As taxas cobradas pelos bancos nas operações de financiamento imobiliário, destaca Fabi, foram de 1,67% em janeiro de 2021 e permaneceram essencialmente estáveis ​​ao longo daquele ano, terminando com leve queda para 1,59% em dezembro. Depois de terem caído ainda mais para 1,45% em janeiro de 2022, os juros das hipotecas subiram durante o primeiro semestre do ano, com o mercado, por uma questão de prática, a antecipar-se às decisões do banco central.

No segundo semestre de 2022, as taxas passaram de 2,17% em junho para 3,34% em dezembro, com acréscimo de 117 pontos base. Além disso, registaram-se aumentos importantes durante 2023: 3,68% em Janeiro e 4,02% em Março, com o pico atingido em Novembro e as taxas a atingirem 4,61%, antes de caírem para 4,40% em Dezembro e 3,99% em Janeiro passado. Resta entender se a “descida dos últimos dois meses é o início de uma trajetória estrutural e não um fato episódico”, explica Fabi.

Os dados dos últimos 12 meses demonstram, segundo Fabi, «que o delicado equilíbrio entre as taxas de juros e a inflação colocou à prova a capacidade de endividamento dos italianos e arrastou os investimentos no setor imobiliário». Tudo isto com efeitos negativos, em geral, no mercado imobiliário e em particular nas vendas, que diminuíram significativamente no ano passado: por isso, a proporção de italianos que se endividam para comprar casa cai de 50% para 41%, com as vendas caindo quase 12%.

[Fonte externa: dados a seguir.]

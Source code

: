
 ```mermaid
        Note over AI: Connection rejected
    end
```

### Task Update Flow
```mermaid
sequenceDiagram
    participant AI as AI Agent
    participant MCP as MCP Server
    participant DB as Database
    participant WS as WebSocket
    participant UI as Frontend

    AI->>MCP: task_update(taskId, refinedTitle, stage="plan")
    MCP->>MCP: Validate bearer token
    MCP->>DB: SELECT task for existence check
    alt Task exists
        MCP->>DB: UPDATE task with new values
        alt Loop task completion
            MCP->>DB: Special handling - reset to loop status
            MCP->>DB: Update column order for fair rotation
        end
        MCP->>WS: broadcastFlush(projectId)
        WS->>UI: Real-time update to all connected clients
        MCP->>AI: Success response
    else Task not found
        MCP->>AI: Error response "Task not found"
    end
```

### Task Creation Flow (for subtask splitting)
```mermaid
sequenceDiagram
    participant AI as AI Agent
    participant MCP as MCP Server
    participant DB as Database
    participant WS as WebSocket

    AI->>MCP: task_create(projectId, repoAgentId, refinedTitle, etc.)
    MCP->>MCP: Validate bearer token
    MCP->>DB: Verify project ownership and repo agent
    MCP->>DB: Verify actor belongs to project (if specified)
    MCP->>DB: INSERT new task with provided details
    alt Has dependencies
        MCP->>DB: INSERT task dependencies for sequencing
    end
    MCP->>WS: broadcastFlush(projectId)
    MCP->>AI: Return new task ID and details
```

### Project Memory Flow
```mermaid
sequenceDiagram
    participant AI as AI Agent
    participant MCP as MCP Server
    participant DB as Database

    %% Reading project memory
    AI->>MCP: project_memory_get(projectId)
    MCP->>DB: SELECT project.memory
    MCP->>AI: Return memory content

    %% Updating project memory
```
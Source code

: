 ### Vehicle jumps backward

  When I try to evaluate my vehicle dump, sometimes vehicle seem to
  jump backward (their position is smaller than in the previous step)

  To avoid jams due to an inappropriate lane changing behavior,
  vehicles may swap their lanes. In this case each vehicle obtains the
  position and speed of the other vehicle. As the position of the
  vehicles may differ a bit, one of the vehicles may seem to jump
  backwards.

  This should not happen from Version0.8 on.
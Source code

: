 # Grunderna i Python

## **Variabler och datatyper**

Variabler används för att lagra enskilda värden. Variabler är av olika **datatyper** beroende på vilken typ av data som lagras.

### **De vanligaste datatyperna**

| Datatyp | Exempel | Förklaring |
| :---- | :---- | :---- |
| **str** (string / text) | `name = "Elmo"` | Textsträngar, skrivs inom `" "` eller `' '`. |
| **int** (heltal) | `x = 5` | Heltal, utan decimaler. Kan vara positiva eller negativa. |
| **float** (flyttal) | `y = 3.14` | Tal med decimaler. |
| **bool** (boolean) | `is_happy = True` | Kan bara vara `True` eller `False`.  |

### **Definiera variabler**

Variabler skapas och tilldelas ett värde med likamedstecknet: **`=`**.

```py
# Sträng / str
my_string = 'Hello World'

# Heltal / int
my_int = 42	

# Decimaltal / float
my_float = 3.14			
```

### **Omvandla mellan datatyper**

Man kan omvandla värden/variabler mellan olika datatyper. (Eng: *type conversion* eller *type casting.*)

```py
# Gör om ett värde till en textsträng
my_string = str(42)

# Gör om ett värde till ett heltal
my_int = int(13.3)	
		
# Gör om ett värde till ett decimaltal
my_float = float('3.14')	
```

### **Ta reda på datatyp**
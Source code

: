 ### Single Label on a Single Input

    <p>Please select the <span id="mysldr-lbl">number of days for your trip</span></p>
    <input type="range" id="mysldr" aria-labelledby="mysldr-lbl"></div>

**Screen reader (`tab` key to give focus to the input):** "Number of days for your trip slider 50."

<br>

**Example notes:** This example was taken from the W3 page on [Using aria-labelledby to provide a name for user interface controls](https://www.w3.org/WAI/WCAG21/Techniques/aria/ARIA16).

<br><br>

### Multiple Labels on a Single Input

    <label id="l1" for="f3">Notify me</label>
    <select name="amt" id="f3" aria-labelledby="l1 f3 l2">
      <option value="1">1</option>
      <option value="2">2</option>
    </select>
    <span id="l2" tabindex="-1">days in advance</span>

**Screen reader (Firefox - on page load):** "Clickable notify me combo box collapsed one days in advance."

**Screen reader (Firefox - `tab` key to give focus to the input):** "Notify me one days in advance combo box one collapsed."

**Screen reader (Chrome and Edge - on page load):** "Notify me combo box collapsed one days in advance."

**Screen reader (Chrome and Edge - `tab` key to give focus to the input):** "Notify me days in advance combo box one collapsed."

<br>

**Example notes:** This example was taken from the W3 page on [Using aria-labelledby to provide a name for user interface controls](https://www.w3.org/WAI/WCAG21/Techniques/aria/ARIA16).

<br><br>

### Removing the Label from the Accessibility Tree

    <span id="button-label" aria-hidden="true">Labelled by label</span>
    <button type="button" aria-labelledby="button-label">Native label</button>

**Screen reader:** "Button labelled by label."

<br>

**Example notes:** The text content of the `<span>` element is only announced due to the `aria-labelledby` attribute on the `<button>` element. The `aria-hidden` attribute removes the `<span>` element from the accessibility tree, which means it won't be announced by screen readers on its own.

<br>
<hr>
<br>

A inversão da tendência do mercado imobiliário, observa a união bancária, «poderá ser favorecida se o Banco Central Europeu, nas próximas reuniões, decidir iniciar uma redução das taxas e uma fase mais expansionista, em geral, do crédito. As dúvidas, no entanto, pairam sobre a rapidez com que as famílias italianas responderão aos próximos cortes e o efeito induzido, mas lento, que terão sobre o custo daqueles que contraem empréstimos. Para já, os dados sobre os empréstimos e a pressão sobre o mercado imobiliário italiano são negativos e são consequência do empenho constante do BCE em aumentar o custo do dinheiro, numa tentativa desenfreada de conter a inflação.”

O valor das hipotecas, destaca Fabi, era de 392,3 bilhões em janeiro de 2021 e durante esse ano aumentou a uma taxa de 1,5 bilhão por mês, fechando em 409,9 bilhões em dezembro do mesmo ano. Nos 12 meses seguintes, o ritmo de crescimento abrandou ligeiramente para 1,4 mil milhões, com o total a atingir 426,9 mil milhões no final do ano, contra 410,3 mil milhões em Janeiro.

A inversão da tendência e o abrandamento vieram imediatamente em 2023: a primeira queda de cerca de 600 milhões já em Janeiro (stock em 426,2 mil milhões) e depois uma diminuição progressiva, embora lenta, até 424,6 mil milhões em Dezembro passado: a média mensal de declínio foi de 192 milhões para um total de 2,3 mil milhões de euros em 12 meses (-0,54%). «Os dados, reformulados com base nas estatísticas do Banco de Itália, não incluindo quaisquer titularizações, permitem-nos observar que o montante dos empréstimos imobiliários – observa a análise – tem crescido sistematicamente em correspondência com taxas favoráveis, tanto do do ponto de vista da política monetária e no que diz respeito aos interesses dos clientes, para depois desacelerar significativamente quando a dinâmica do custo do dinheiro piorou”.